Metrics Data Format:

{
  "Frame": {
    "FinalScore": {
      "Score": {
        "TP": {
          "ALL": "TP rate for all labels",
          "label0": "TP rate of label0",
          "label1": "TP rate of label1"
        },
        "FP": {
          "ALL": "FP rate for all labels",
          "label0": "FP rate of label0",
          "label1": "FP rate of label1"
        },
        "FN": {
          "ALL": "FN rate for all labels",
          "label0": "FN rate of label0",
          "label1": "FN rate of label1"
        },
        "TN": {
          "ALL": "TN rate for all labels",
          "label0": "TN rate of label0",
          "label1": "TN rate of label1"
        },
        "Accuracy": {
          "ALL": "Accuracy for all labels",
          "label0": "Accuracy of label0",
          "label1": "Accuracy of label1"
        },
        "Precision": {
          "ALL": "Precision for all labels",
          "label0": "Precision of label0",
          "label1": "Precision of label1"
        },
        "Recall": {
          "ALL": "Recall for all labels",
          "label0": "Recall of label0",
          "label1": "Recall of label1"
        },
        "F1score": {
          "ALL": "F1score for all labels",
          "label0": "F1score of label0",
          "label1": "F1score of label1"
        }
      },
      "ConfusionMatrix": {
        "label0(GroundTruth)": {
          "label0(Prediction)": "value",
          "label1(Prediction)": "value"
        },
        "label1(GroundTruth)": {
          "label0(Prediction)": "value",
          "label1(Prediction)": "value"
        }
      }
    }
  }
}

pickle file#

In database evaluation, it is necessary to replay multiple rosbags, but due to the ROS specification, it is impossible to use multiple bags in a single launch. Since one rosbag, i.e., one t4_dataset, requires one launch, it is necessary to execute as many launches as the number of datasets contained in the database evaluation.

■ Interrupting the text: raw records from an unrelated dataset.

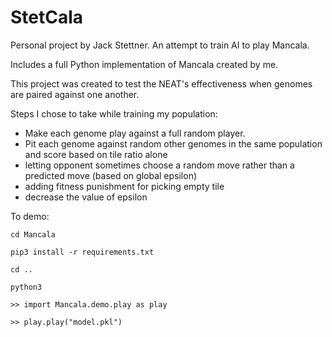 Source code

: # StetCala
Personal project by Jack Stettner. An attempt to train AI to play Mancala.

Includes a full Python implementation of Mancala created by me.

This project was created to test the NEAT's effectiveness when genomes are paired against one another.

Steps I chose to take while training my population:
- Make each genome play against a full random player.
- Pit each genome against random other genomes in the same population and score based on tile ratio alone
- letting opponent sometimes choose a random move rather than a predicted move (based on global epsilon)
- adding fitness punishment for picking empty tile
- decrease the value of epsilon

To demo:

`cd Mancala`

`pip3 install -r requirements.txt`

`cd ..`

`python3`

`>> import Mancala.demo.play as play`

`>> play.play("model.pkl")`
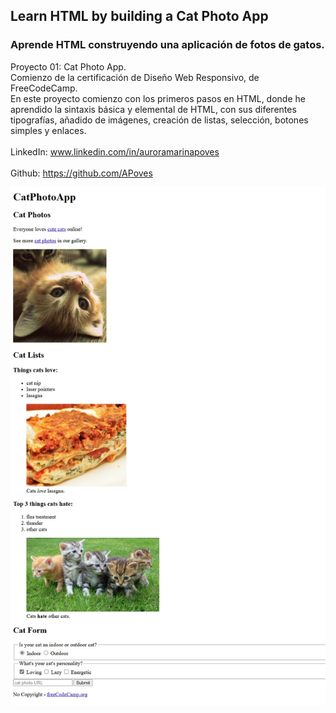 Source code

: ## Learn HTML by building a Cat Photo App
### Aprende HTML construyendo una aplicación de fotos de gatos.

Proyecto 01: Cat Photo App.
<br>
Comienzo de la certificación de Diseño Web Responsivo, de FreeCodeCamp.
<br>
En este proyecto comienzo con los primeros pasos en HTML, donde he aprendido la sintaxis básica y elemental de HTML, con sus diferentes tipografías, añadido de imágenes, creación de listas, selección, botones simples y enlaces.
<br>
<br>
LinkedIn: www.linkedin.com/in/auroramarinapoves
<br>
<br>
Github: https://github.com/APoves
<br>

![image](https://github.com/APoves/Responsive-Web-Design/blob/main/01%20Cat%20Photo%20App/Cat%20Photo%20App.jpg)
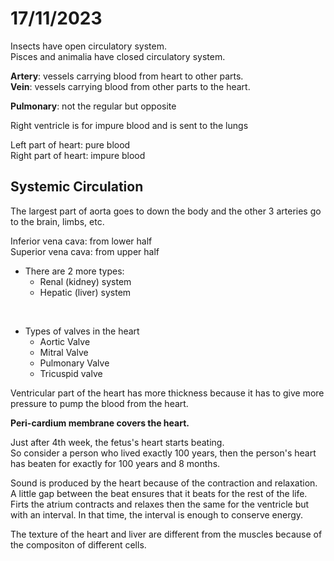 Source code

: # 17/11/2023

Insects have open circulatory system.  
Pisces and animalia have closed circulatory system. 

**Artery**: vessels carrying blood from heart to other parts.  
**Vein**: vessels carrying blood from other parts to the heart.

**Pulmonary**: not the regular but opposite 

Right ventricle is for impure blood and is sent to the lungs 

Left part of heart: pure blood  
Right part of heart: impure blood 

## Systemic Circulation

The largest part of aorta goes to down the body and the other 3 arteries go to the brain, limbs, etc. 

Inferior vena cava: from lower half  
Superior vena cava: from upper half  

- There are 2 more types: 
    - Renal (kidney) system 
    - Hepatic (liver) system 

<br> 

- Types of valves in the heart 
    - Aortic Valve
    - Mitral Valve
    - Pulmonary Valve 
    - Tricuspid valve

Ventricular part of the heart has more thickness because it has to give more pressure to pump the blood from the heart. 

**Peri-cardium membrane covers the heart.**

Just after 4th week, the fetus's heart starts beating.  
So consider a person who lived exactly 100 years, then the person's heart has beaten for exactly for 100 years and 8 months. 

Sound is produced by the heart because of the contraction and relaxation. A little gap between the beat ensures that it beats for the rest of the life.  
Firts the atrium contracts and relaxes then the same for the ventricle but with an interval. In that time, the interval is enough to conserve energy. 

The texture of the heart and liver are different from the muscles because of the compositon of different cells.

Since database evaluation cannot be done in a single launch, perception outputs a file scene_result.pkl in addition to result.jsonl file. A pickle file is a python object saved as a file, PerceptionEvaluationManager.frame_results of perception_eval. The dataset evaluation can be performed by reading all the objects recorded in the pickle file and outputting the index of the dataset's average.

Result file of database evaluation#

In the case of a database evaluation with multiple datasets in the scenario, a file named database_result.json is output to the results directory.

The format is the same as the Metrics Data Format.